_Aim of the exercise_
Go through the lines below and copy each one that holds the string "provision".

_Data to use_
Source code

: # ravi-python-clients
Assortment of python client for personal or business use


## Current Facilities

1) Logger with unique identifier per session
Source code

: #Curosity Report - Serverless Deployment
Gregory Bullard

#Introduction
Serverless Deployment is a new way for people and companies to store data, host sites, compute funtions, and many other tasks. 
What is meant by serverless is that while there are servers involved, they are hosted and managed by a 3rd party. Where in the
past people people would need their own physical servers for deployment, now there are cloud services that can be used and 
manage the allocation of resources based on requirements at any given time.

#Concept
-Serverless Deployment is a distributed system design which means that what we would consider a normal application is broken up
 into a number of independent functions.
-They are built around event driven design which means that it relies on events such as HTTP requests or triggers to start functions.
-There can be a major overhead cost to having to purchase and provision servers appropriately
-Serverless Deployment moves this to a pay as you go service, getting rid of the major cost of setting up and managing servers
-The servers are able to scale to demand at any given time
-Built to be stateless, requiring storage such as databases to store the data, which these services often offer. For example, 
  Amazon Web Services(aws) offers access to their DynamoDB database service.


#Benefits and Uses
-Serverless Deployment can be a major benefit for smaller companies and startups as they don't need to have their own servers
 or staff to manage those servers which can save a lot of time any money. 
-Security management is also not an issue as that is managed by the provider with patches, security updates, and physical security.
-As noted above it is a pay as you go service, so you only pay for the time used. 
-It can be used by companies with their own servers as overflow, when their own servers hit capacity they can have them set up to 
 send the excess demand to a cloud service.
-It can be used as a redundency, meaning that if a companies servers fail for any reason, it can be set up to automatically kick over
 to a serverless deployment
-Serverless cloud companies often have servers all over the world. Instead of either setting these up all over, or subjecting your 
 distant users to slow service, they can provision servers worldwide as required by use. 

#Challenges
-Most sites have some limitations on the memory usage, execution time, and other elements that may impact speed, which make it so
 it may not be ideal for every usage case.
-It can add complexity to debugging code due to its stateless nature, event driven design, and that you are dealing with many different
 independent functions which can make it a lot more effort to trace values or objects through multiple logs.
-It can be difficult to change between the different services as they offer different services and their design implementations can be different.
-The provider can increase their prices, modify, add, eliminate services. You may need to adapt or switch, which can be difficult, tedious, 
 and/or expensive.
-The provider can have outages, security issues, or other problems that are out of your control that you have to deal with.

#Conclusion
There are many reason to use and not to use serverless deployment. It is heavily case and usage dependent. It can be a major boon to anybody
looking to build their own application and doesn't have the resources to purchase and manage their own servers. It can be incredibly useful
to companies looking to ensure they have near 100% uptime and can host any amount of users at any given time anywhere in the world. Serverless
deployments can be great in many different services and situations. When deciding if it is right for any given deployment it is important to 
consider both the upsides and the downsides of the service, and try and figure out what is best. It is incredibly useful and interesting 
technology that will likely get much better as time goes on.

_Solution for this task_
-There can be a major overhead cost to having to purchase and provision servers appropriately
 distant users to slow service, they can provision servers worldwide as required by use. 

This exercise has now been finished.